*** Input data
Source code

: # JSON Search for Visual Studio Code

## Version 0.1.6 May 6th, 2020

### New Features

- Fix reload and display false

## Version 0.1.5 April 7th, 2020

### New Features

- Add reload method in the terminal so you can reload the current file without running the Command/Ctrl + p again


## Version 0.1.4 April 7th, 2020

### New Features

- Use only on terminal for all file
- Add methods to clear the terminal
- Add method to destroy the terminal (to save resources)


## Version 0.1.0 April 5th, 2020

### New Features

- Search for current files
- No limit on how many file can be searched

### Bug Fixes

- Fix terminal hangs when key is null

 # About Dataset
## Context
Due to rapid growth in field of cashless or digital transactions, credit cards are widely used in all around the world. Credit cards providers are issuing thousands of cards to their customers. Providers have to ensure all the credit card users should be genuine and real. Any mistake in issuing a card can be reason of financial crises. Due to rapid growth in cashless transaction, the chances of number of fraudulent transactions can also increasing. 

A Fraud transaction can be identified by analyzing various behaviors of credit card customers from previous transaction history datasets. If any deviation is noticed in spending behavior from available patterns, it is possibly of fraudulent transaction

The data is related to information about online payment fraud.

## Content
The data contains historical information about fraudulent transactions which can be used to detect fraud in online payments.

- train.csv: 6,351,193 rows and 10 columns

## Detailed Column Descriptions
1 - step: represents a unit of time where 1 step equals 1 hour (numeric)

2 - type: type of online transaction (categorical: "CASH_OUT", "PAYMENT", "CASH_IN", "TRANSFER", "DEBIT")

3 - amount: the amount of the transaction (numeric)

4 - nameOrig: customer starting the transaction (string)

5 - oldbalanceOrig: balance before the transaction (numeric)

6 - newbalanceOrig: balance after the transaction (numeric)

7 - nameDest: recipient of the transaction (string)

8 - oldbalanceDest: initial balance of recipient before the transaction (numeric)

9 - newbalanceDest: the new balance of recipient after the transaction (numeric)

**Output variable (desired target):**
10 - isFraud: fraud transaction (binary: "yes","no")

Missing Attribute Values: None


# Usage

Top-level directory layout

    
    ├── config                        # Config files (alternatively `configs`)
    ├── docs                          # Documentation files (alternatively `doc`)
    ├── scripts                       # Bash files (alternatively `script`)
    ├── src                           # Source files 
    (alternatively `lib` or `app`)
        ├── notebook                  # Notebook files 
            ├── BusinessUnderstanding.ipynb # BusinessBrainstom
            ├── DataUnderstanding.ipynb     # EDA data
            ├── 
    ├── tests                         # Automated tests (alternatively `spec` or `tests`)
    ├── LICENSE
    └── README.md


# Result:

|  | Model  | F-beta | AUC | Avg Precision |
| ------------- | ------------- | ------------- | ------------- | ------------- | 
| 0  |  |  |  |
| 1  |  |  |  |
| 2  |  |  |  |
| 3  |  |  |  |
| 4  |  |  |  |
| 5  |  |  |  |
******
• _Requirement_
Look above for the line with "- Fix reload and display false" and the line with "## Detailed Column Descriptions", and reproduce exactly those two lines plus every line between, nothing more.

• _Solution to this exercise_
- Fix reload and display false

## Version 0.1.5 April 7th, 2020

### New Features

- Add reload method in the terminal so you can reload the current file without running the Command/Ctrl + p again


## Version 0.1.4 April 7th, 2020

### New Features

- Use only on terminal for all file
- Add methods to clear the terminal
- Add method to destroy the terminal (to save resources)


## Version 0.1.0 April 5th, 2020

### New Features

- Search for current files
- No limit on how many file can be searched

### Bug Fixes

- Fix terminal hangs when key is null

 # About Dataset
## Context
Due to rapid growth in field of cashless or digital transactions, credit cards are widely used in all around the world. Credit cards providers are issuing thousands of cards to their customers. Providers have to ensure all the credit card users should be genuine and real. Any mistake in issuing a card can be reason of financial crises. Due to rapid growth in cashless transaction, the chances of number of fraudulent transactions can also increasing. 

A Fraud transaction can be identified by analyzing various behaviors of credit card customers from previous transaction history datasets. If any deviation is noticed in spending behavior from available patterns, it is possibly of fraudulent transaction

The data is related to information about online payment fraud.

## Content
The data contains historical information about fraudulent transactions which can be used to detect fraud in online payments.

- train.csv: 6,351,193 rows and 10 columns

## Detailed Column Descriptions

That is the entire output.